Testimony at Coyle's trial, given by his associates and an agent of the Drug Enforcement Administration (DEA), established that in the summer of 1988 Coyle's friend, Luis Ruiz, was living in Fayetteville, North Carolina, with Debbie Lee and selling cocaine from her apartment. Coyle was living in Florida, but was present at the apartment at times. Ruiz introduced Coyle to Adolfo Davis, a confidential informant, as a friend from Florida who had a connection for cocaine.


In August 1988, Davis put Ruiz in touch with a DEA agent, who was posing as a prospective customer, and in a recorded phone conversation Ruiz stated that he got cocaine from both Florida and New York and could supply large quantities of good quality cocaine. They agreed that Ruiz would provide one kilogram from Florida as a sample. Ruiz went to Florida but was unable to obtain the kilogram and did not contact the agent as he had promised. He returned to North Carolina with Coyle, who stayed at the apartment in Fayetteville for the next several weeks. During that time, Coyle sold cocaine for Ruiz, according to Debbie Lee. He also phoned the father of his girlfriend in Florida and discussed having large amounts of marijuana sent to North Carolina; and he distributed cocaine to two girls, Shelby King and Cindy Gutierrez.

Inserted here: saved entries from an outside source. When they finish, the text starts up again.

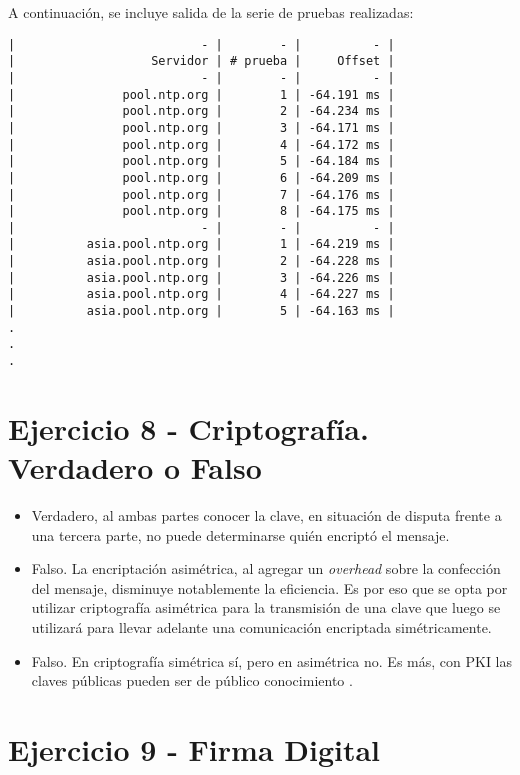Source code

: A continuación, se incluye salida de la serie de pruebas realizadas:

\begin{lstlisting}
|                          - |        - |          - |
|                   Servidor | # prueba |     Offset |
|                          - |        - |          - |
|               pool.ntp.org |        1 | -64.191 ms |
|               pool.ntp.org |        2 | -64.234 ms |
|               pool.ntp.org |        3 | -64.171 ms |
|               pool.ntp.org |        4 | -64.172 ms |
|               pool.ntp.org |        5 | -64.184 ms |
|               pool.ntp.org |        6 | -64.209 ms |
|               pool.ntp.org |        7 | -64.176 ms |
|               pool.ntp.org |        8 | -64.175 ms |
|                          - |        - |          - |
|          asia.pool.ntp.org |        1 | -64.219 ms |
|          asia.pool.ntp.org |        2 | -64.228 ms |
|          asia.pool.ntp.org |        3 | -64.226 ms |
|          asia.pool.ntp.org |        4 | -64.227 ms |
|          asia.pool.ntp.org |        5 | -64.163 ms |
.
.
.
\end{lstlisting}

\section{Ejercicio 8 - Criptografía. Verdadero o Falso}

\begin{itemize}
    \item Verdadero, al ambas partes conocer la clave, en situación de disputa frente a una tercera parte, no puede determinarse quién encriptó el mensaje.
    \item Falso. La encriptación asimétrica, al agregar un \emph{overhead} sobre la confección del mensaje, disminuye notablemente la eficiencia. Es por eso que se opta por utilizar criptografía asimétrica para la transmisión de una clave que luego se utilizará para llevar adelante una comunicación encriptada simétricamente.
    \item Falso. En criptografía simétrica sí, pero en asimétrica no. Es más, con PKI las claves públicas pueden ser de público conocimiento \autocite{WikipediaDigitalSignature}.
\end{itemize}

\section{Ejercicio 9 - Firma Digital}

In late August, Ruiz went to New York to buy a kilogram of cocaine. He told Debbie Lee that Coyle would handle his affairs while he was gone; Coyle was also supposed to pick up Ruiz at the bus station on his return. However, Coyle was busy when Ruiz returned and asked Debbie Lee to pick up Ruiz for him. Ruiz was arrested at the bus station with a kilogram of cocaine. Coyle and Debbie Lee, on instructions from Ruiz, then opened a safe Ruiz kept at another friend's house which contained several thousand dollars and several plastic bags of cocaine. The money was used to procure a lawyer for Ruiz; Coyle kept the cocaine.

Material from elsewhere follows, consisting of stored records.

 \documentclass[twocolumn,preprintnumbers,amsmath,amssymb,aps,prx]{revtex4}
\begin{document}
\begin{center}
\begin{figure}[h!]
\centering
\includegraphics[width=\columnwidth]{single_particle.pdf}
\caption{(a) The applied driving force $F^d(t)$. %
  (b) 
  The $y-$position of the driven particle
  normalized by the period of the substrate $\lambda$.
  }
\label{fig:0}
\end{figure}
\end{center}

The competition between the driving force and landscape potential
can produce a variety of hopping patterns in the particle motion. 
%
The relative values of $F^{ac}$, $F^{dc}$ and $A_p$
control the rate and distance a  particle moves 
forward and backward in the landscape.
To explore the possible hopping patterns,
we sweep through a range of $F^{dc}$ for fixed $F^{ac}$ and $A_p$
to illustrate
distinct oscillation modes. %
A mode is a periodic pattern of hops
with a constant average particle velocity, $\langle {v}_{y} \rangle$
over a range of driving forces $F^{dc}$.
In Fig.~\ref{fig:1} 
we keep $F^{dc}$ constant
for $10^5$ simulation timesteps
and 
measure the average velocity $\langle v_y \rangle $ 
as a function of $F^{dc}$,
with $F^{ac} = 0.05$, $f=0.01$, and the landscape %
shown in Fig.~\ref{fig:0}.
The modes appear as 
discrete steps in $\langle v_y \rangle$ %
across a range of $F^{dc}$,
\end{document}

Coyle testified that he visited Ruiz and used cocaine while in Fayetteville, but never sold drugs or was in the drug business. In this appeal, Coyle contends that the district court erred in admitting hearsay evidence of the statements Ruiz made during his recorded phone conversation with the DEA agent because there was insufficient evidence that Coyle was a co-conspirator. He also argues that his motions for acquittal should have been granted because the evidence was insufficient to support a conviction.

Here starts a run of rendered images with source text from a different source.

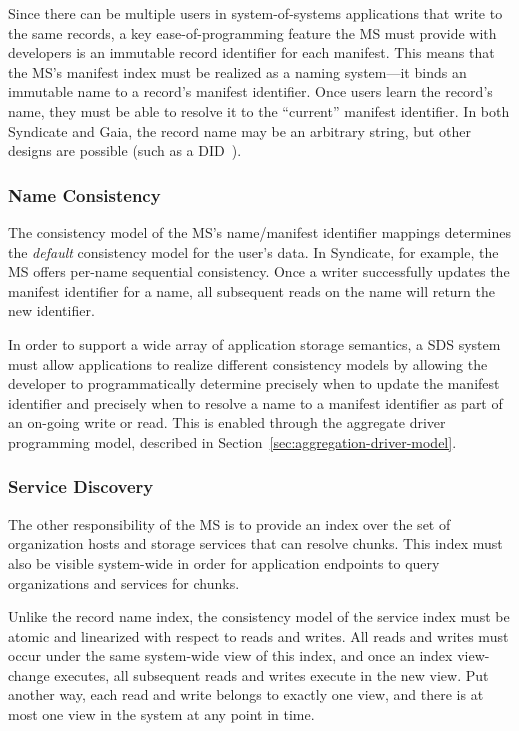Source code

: Since there can be multiple users in system-of-systems applications that write
to the same records, a key ease-of-programming
feature the MS must provide with developers is an immutable record identifier
for each manifest.  This means that the MS's manifest index must be realized as
a naming system---it binds an immutable name to a record's manifest identifier.
Once users learn the record's name, they must be able to resolve it to the
``current'' manifest identifier.  In both Syndicate and Gaia, the record
name may be an arbitrary string, but other designs are possible (such as a
DID~\cite{decentralized-identifiers}).

\subsubsection{Name Consistency}

The consistency model of the MS's name/manifest identifier mappings determines the \emph{default}
consistency model for the user's data.
In Syndicate, for example, the MS offers
per-name sequential consistency.  Once a writer successfully updates the manifest
identifier for a name, all subsequent reads on the name will return the new
identifier.

In order to support a wide array of application storage semantics, a
SDS system must allow applications to realize different consistency
models by allowing the developer to programmatically determine precisely
when to update the manifest identifier and precisely when to resolve a name to a
manifest identifier as part of an on-going write or read.
This is enabled through the aggregate driver programming model,
described in Section~\ref{sec:aggregation-driver-model}.

\subsubsection{Service Discovery}

The other responsibility of the MS is to provide an index over the set of
organization hosts and storage services that can resolve chunks.  This index
must also be visible system-wide in order for application endpoints to query
organizations and services for chunks.

Unlike the record name index, the consistency model of the service
index must be atomic and linearized with respect to reads and writes.
All reads and writes must occur under the same system-wide view of this
index, and once an index view-change executes, all subsequent reads and writes
execute in the new view.  Put another way, each read and write belongs to
exactly one view, and there is at most one view in the system at any point in
time.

We find no merit in either argument. The district court admitted the agent's testimony about his phone conversation with Ruiz subject to the government being able to show through later evidence that Coyle was part of Ruiz's conspiracy. Subsequently, the testimony of Davis, Lee, and Gutierrez established that Coyle knew Ruiz was selling cocaine, that Ruiz introduced him to Davis as someone who had connections for cocaine in Florida, and that Coyle participated at least to the extent of distributing cocaine for Ruiz in North Carolina, agreed to meet him on his return from New York with a kilogram of cocaine, and took charge of the cocaine in Ruiz's safe when Ruiz was arrested.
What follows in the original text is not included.